On the human resourcing side, de Munter points out that making it easier for cancer nurses to move across Europe, by harmonising education and recognition, could be good for the staff and help relieve pressure on health services.
“People need to think more about the mobility of oncology staff. Currently, different levels of education and recognition makes it difficult to move health care staff across Europe. If we recognise this as an important issue, and it becomes easier to move staff to areas of high demand, we will all be able to support each other much better. Having the right education and recognition can increase your resilience, make you feel empowered and reduce your chances of burnout.”
de Munter acknowledges that the root causes of burnout will vary from country to country, and that there is no one-size-fits-all solution. And certainly it is easier in some settings than others to create an open culture about the stresses, exhaustion and compassion fatigue that individuals are facing. Acknowledging that you are burnt out is hard in itself – but it feels almost taboo in many high pressure, results-orientated work settings.
“People don’t want to be labelled as burnt out. But I think it is possible to create an environment where people can talk openly about it”
“There is a lot of shame about the issue,” says de Munter. “As healthcare professionals we know we need to be passionate about the job and about patient care, so it’s very difficult to say ‘I can’t do it any more’. People don’t want to be labelled as burnt out. But I think it is possible to create an environment where people can talk openly to colleagues about it – this can be done, for example, by introducing supervision moments on the wards. Discussions also need to take place on a regional, national and European level to acknowledge that this is a real problem and doesn’t only reflect on individuals.”

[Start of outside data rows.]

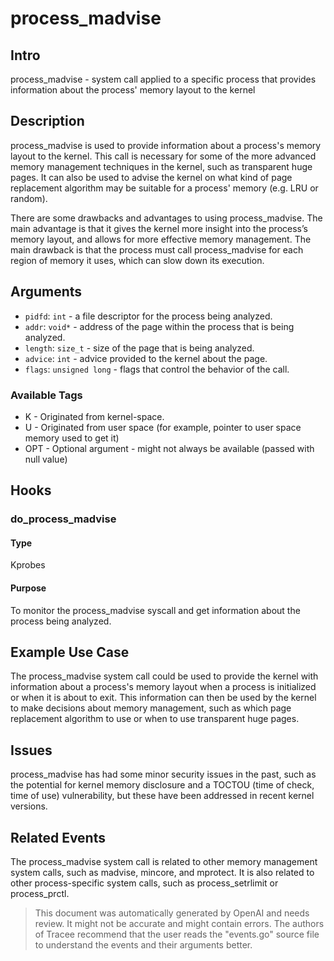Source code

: 
# process_madvise

## Intro
process_madvise - system call applied to a specific process that provides information about the process' memory layout to the kernel

## Description
process_madvise is used to provide information about a process's memory layout to the kernel. This call is necessary for some of the more advanced memory management techniques in the kernel, such as transparent huge pages. It can also be used to advise the kernel on what kind of page replacement algorithm may be suitable for a process' memory (e.g. LRU or random). 

There are some drawbacks and advantages to using process_madvise. The main advantage is that it gives the kernel more insight into the process’s memory layout, and allows for more effective memory management. The main drawback is that the process must call process_madvise for each region of memory it uses, which can slow down its execution.

## Arguments
* `pidfd`: `int` - a file descriptor for the process being analyzed.
* `addr`: `void*` - address of the page within the process that is being analyzed.
* `length`: `size_t` - size of the page that is being analyzed.
* `advice`: `int` - advice provided to the kernel about the page.
* `flags`: `unsigned long` - flags that control the behavior of the call.

### Available Tags
* K - Originated from kernel-space.
* U - Originated from user space (for example, pointer to user space memory used to get it)
* OPT - Optional argument - might not always be available (passed with null value)

## Hooks
### do_process_madvise
#### Type
Kprobes 
#### Purpose
To monitor the process_madvise syscall and get information about the process being analyzed.

## Example Use Case
The process_madvise system call could be used to provide the kernel with information about a process's memory layout when a process is initialized or when it is about to exit. This information can then be used by the kernel to make decisions about memory management, such as which page replacement algorithm to use or when to use transparent huge pages.

## Issues
process_madvise has had some minor security issues in the past, such as the potential for kernel memory disclosure and a TOCTOU (time of check, time of use) vulnerability, but these have been addressed in recent kernel versions.

## Related Events
The process_madvise system call is related to other memory management system calls, such as madvise, mincore, and mprotect. It is also related to other process-specific system calls, such as process_setrlimit or process_prctl.

> This document was automatically generated by OpenAI and needs review. It might
> not be accurate and might contain errors. The authors of Tracee recommend that
> the user reads the "events.go" source file to understand the events and their
> arguments better.
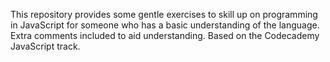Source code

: 
This repository provides some gentle exercises to skill up on programming in JavaScript for someone who has a basic understanding of the language. Extra comments included to aid understanding. Based on the Codecademy JavaScript track.
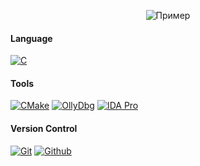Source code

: <p align="center">
  <img src="https://c.tenor.com/QlNFyWLCE4YAAAAd/guts-berserk.gif" alt="Пример">
</p>

#### Language
[![C](https://img.shields.io/badge/-С/C++-000?style=for-the-badge&logo=c)](#)

#### Tools
[![CMake](https://img.shields.io/badge/-CMake-000?style=for-the-badge)](#) [![OllyDbg](https://img.shields.io/badge/-OllyDbg-000?style=for-the-badge)](#) [![IDA Pro](https://img.shields.io/badge/-IDA%20Pro-000?style=for-the-badge)](#)

#### Version Control  
[![Git](https://img.shields.io/badge/-Git-000?style=for-the-badge&logo=git)](#) [![Github](https://img.shields.io/badge/-Github-000?style=for-the-badge&logo=github)](#)  
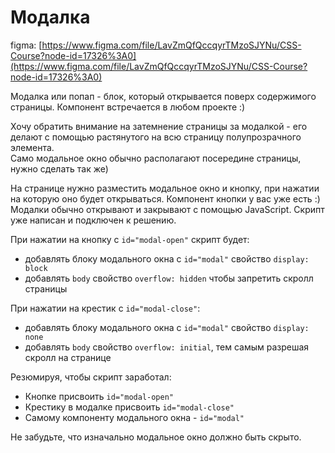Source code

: # Модалка

figma: [https://www.figma.com/file/LavZmQfQccqyrTMzoSJYNu/CSS-Course?node-id=17326%3A0](https://www.figma.com/file/LavZmQfQccqyrTMzoSJYNu/CSS-Course?node-id=17326%3A0)

Модалка или попап - блок, который открывается поверх содержимого страницы. Компонент встречается в любом проекте :)

Хочу обратить внимание на затемнение страницы за модалкой - его делают с помощью растянутого на всю страницу полупрозрачного элемента.<br>
Само модальное окно обычно располагают посередине страницы, нужно сделать так же)

На странице нужно разместить модальное окно и кнопку, при нажатии на которую оно будет открываться. Компонент кнопки у вас уже есть :)<br>
Модалки обычно открывают и закрывают с помощью JavaScript. Скрипт уже написан и подключен к решению.

При нажатии на кнопку с `id="modal-open"` скрипт будет:

-   добавлять блоку модального окна с `id="modal"` свойство `display: block`
-   добавлять `body` свойство `overflow: hidden` чтобы запретить скролл страницы

При нажатии на крестик с `id="modal-close"`:

-   добавлять блоку модального окна с `id="modal"` свойство `display: none`
-   добавлять `body` свойство `overflow: initial`, тем самым разрешая скролл на странице

Резюмируя, чтобы скрипт заработал:

-   Кнопке присвоить `id="modal-open"`
-   Крестику в модалке присвоить `id="modal-close"`
-   Самому компоненту модального окна - `id="modal"`

Не забудьте, что изначально модальное окно должно быть скрыто.
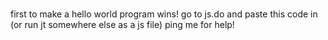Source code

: # 
first to make a hello world program wins!
go to js.do and paste this code in (or run jt somewhere else as a js file)
ping me for help!
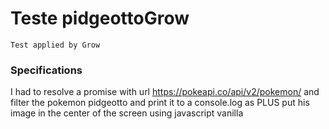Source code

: # Teste pidgeottoGrow
`Test applied by Grow`

### Specifications
I had to resolve a promise with url https://pokeapi.co/api/v2/pokemon/ and filter the pokemon pidgeotto
and print it to a console.log as PLUS put his image in the center of the screen using javascript vanilla

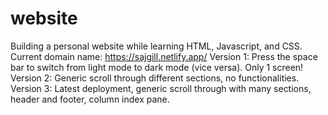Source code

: # website

Building a personal website while learning HTML, Javascript, and CSS. 
Current domain name: https://sajgill.netlify.app/
Version 1: Press the space bar to switch from light mode to dark mode (vice versa). Only 1 screen!
Version 2: Generic scroll through different sections, no functionalities.
Version 3: Latest deployment, generic scroll through with many sections, header and footer, column index pane.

Just as it’s hard for individuals to acknowledge they are struggling, it is not easy for organisations to stare the issue of burnout full in the face, acknowledges de Munter. It requires them to acknowledge the realities of resourcing problems, staff shortages and unmet needs. But the potential gains are enormous. Whatever the country or setting, openness and honesty are the key.
“The first step is always to recognise the problem and talk about it,” he says. “I’m convinced that the organisations that have the courage to do this, the power to do this, to reflect in this way, emerge much richer. It’s the responsibility of health care managers, hospitals, boards, to think about this and reflect on that problem, and if they do, they will empower themselves and be ready for current and future challenges.”